I think it is a two way street as far as effort and outreach. Some people just don't want to be touched by many aspects of our church and others just crave it (and everything in between). My experience at Grace has been those who look to it to meet their social needs and want to know everything about everything start feeling like it is too big. I think Grace has been successful in making a large congregation seem smaller. Don't get me wrong....there is still room for improvement.

There are many opportunities for people to meet in smaller groups. Those groups are not necessarily going to happen on a Sunday morning, though. Personal example - with my four kids I have a hard time talking with anyone on Sunday mornings. I used to find it very frustrating until I really looked at what God was saying to me.

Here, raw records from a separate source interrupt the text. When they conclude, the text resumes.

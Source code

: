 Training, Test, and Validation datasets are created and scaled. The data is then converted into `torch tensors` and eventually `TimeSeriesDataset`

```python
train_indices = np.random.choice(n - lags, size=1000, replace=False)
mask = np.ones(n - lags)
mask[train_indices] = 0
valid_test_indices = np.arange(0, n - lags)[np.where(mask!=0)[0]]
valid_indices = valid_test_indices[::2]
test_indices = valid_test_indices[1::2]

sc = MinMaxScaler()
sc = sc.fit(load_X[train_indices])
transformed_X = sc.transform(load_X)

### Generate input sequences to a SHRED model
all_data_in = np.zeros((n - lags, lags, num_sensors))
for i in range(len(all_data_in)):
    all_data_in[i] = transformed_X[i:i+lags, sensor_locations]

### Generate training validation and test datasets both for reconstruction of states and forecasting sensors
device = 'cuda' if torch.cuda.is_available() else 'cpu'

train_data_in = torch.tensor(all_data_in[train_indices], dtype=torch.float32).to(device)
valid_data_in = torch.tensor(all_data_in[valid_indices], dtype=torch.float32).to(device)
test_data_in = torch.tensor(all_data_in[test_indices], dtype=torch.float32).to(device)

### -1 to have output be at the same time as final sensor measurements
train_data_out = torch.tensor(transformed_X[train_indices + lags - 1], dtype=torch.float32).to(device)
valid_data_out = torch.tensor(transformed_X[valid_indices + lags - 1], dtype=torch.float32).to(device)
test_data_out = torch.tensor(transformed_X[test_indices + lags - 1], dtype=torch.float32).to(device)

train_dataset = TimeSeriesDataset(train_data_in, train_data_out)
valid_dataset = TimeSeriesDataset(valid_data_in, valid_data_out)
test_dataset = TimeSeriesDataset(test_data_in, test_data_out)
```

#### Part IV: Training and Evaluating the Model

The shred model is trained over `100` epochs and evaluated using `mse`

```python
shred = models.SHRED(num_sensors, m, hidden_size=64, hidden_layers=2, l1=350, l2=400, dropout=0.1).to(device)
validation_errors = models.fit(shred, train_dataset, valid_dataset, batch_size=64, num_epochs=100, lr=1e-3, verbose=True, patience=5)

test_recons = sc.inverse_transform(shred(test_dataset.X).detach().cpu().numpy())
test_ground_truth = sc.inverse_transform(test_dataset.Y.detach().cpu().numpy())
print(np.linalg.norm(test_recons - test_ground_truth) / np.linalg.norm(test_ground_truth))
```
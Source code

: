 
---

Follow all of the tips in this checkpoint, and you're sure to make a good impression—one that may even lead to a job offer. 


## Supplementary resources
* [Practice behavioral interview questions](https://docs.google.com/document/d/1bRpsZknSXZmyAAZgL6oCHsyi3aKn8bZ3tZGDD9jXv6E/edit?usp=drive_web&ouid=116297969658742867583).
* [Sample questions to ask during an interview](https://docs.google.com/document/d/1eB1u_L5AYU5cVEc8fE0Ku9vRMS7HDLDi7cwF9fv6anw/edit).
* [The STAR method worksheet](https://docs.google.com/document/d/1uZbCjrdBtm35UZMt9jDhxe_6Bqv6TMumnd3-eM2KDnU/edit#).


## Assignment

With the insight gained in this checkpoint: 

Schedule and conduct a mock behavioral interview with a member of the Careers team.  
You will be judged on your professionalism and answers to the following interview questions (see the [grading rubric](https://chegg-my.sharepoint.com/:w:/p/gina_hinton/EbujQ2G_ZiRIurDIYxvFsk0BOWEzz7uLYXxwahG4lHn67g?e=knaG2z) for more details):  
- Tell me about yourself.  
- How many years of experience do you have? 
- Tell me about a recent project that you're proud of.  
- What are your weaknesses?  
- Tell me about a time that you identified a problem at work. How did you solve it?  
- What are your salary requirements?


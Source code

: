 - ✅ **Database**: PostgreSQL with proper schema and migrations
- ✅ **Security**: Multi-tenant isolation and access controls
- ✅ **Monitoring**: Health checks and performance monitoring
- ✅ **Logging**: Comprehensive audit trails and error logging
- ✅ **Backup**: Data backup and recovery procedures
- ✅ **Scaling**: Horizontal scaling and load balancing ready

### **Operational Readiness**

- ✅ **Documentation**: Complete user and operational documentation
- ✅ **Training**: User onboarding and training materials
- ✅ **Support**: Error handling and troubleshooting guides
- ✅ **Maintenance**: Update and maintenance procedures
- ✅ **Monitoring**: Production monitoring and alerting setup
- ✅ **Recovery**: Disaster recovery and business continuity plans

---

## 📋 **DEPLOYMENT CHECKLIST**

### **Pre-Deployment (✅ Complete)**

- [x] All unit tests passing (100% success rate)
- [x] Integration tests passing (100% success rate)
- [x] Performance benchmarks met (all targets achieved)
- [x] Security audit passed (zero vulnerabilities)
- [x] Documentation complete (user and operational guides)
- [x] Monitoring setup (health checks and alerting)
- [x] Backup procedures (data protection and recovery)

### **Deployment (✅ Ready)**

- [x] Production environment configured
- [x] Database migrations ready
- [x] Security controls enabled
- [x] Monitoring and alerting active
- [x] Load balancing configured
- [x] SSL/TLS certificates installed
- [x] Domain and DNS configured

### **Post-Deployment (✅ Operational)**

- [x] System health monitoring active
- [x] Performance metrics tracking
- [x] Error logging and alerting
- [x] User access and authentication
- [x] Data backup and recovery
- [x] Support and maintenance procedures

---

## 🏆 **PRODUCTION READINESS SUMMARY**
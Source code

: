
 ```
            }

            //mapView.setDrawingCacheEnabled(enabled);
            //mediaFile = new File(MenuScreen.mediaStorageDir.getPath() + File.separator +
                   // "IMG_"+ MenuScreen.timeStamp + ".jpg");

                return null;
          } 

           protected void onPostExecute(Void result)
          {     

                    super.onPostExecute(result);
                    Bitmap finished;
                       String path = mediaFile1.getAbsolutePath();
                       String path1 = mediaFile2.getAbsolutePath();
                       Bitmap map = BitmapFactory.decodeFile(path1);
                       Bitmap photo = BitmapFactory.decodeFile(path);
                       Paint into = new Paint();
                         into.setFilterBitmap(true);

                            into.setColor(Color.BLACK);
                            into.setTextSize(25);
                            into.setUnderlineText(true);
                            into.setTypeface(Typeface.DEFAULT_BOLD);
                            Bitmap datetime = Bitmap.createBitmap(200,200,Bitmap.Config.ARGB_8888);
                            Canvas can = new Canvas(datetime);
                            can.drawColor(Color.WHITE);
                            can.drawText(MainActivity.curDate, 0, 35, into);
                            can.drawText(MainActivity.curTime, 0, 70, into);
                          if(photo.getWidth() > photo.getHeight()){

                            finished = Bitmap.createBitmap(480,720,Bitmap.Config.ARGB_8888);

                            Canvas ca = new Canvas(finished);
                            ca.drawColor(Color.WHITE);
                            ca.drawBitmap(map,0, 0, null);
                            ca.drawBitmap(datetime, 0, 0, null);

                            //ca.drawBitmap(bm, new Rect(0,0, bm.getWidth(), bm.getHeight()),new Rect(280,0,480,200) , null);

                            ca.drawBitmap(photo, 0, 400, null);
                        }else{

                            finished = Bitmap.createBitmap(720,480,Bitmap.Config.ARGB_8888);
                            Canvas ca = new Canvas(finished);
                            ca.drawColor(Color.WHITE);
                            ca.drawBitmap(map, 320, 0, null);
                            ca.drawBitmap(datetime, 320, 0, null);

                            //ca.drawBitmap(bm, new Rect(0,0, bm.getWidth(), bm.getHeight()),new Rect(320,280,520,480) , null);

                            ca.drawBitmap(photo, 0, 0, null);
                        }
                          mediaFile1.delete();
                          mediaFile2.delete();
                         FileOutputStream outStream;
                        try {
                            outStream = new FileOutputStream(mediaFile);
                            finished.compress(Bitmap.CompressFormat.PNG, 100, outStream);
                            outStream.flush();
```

I was looking at Sunday morning differently from what the Lord wanted. He wanted me to come and praise and worship him with other believers. Now that is my focus and any conversations I do have or hugs I get are just that much more joyful. It is a bit of a season my family is in right now but I needed to change my point of view. Not change my church.

My last point is we all know that some of us are really comfortable stepping into a group and others aren't. Some so crave the small group atmosphere but need to buddy up with someone to help them take that step. I think our best job under the leadership is to buddy-up . That immediately makes a large group setting feel smaller.

Anyway....just my rambling thoughts. Hey Tim, are you going to post anything on Paul Anderson's testimony? Thanks


Ryan MacConnell said...

I think Grace is very personal. I come from a big church back home where it is impossible to get to know everyone. As a college student I felt so welcomed at Grace and I love how close the community within Grace feels.

As for self checkouts, as a Computer Science major I work with computers enough so I actually like standing in line so that I can say "Hi" to the checker.